Amazon.com, el gigante del comercio electrónico, puso un pie en México. O quizá fue sólo una uña. Este jueves comenzó operaciones con el dominio amazon.com.mx y aunque por ahora sólo ofrece libros digitales para su plataforma Kindle –más de 2 millones de títulos y 70,000 de ellos en castellano– nada hace dudar que pronto deberá abrirse la tienda completa.

De parte de los representantes de Amazon en México se dan pocas certezas sobre las operaciones generales de la tienda. “En Amazon pensamos en grande”, dijo Pedro Huerta, director de Contenidos de Kindle para América Latina, consultado sobre la apertura total de Amazon en México, dando a entender que todo (y nada) es posible.

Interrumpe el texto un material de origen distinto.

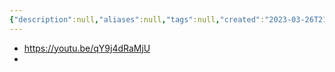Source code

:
 ```yaml
---
{"description":null,"aliases":null,"tags":null,"created":"2023-03-26T21:04:45","updated":"2023-07-15T21:33:04","title":"itertools rust crate","dg-publish":true,"permalink":"/docs/itertools rust crate/","dgPassFrontmatter":true}
---
```


- https://youtu.be/qY9j4dRaMjU
-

Desde este jueves, Amazon.com mantiene operaciones en tres mercados de Hispanoamérica: España, que funciona desde el 2011; Brasil, desde diciembre del 2012, y México, desde agosto del 2013. En los dos primeros casos, la tienda funciona como un retailer, con un inventario que pasa de los artículos de moda a materiales de entretenimiento y tecnología de consumo, lo que implica la existencia de por lo menos una bodega local para mantener inventario y una capacidad logística para la entrega de la mercancía.

En México, la tienda de Amazon sólo ofrecerá bienes digitales para un hardware determinado, Kindle, producido por la propia empresa. Tan limitada será la operación inicial que el dispositivo de lectura no estará disponible desde amazon.com.mx; para su venta, Amazon buscó a la librería Gandhi, que será la responsable de distribuir el lector de libros electrónicos Kindle.

Por supuesto que las operaciones en amazon.com.mx representan una buena noticia para el comercio electrónico nacional y para la masificación del e-book… una buena noticia a medias. La llegada de un gigante del retail digital a México, se llame Amazon o como sea, acelerará las operaciones de comercio electrónico, dominadas por los gigantes del brick and mortar, como El Palacio de Hierro y Liverpool, y ampliará la oferta de productos y servicios disponible para los consumidores mexicanos.

Un gigante del peso de Amazon puede incrementar la oferta disponible para los consumidores e incluso modificar conductas empresariales, como la opacidad para informar sobre transacciones digitales para la construcción estadística. Sólo los relativamente nuevos protagonistas del sector, como Linio, Dafiti, Netshoes o Privalia, parecen comprender la importancia de informar sobre sus operaciones, en beneficio de la industria y los consumidores.

Amazon llega a México con amputaciones. Es cierto: el concepto original de Jeff Bezos fue crear una distribuidora de libros, a mediados de los noventa, en sintonía con lo que podemos calificar como la primera etapa de Amazon en México: sólo una tienda para Kindle.

Pero a 20 años de distancia, la firma en Estados Unidos se volvió el principal retailer en línea y una de las compañías de Internet más innovadoras del país, con servicios que van del hosting de alto calibre (ofrece servicios a Twitter y Dropbox, para ejemplificar) a los servicios de entrega de entretenimiento bajo demanda. Amazon, además, está por lanzar un smartphone propio y un canal de video en streaming que haga la competencia a Netflix.

En México, por el momento, sólo ofrecerá libros para Kindle. Su incursión es tibia y poco arriesgada, considerando que en los recientes tres años emprendedores de Alemania (Linio), Brasil (Dafiti y Netshoes) y España (Privalia) han arriesgado capital por emprender desarrollos de comercio electrónico, con la certeza de que el momento es ahora.

“En Amazon pensamos en grande”, respondió Huerta sobre el inicio de operaciones de retail en México, sin precisar fechas para la ampliación de operaciones de la tienda.

Lo único concreto es que su llegada confirma un rumor que circuló durante años: que Amazon estaría en México… aunque sólo fuese con la tienda de Kindle.

Este artículo se publicó originalmente en El Economista el 29 de agosto de 2013.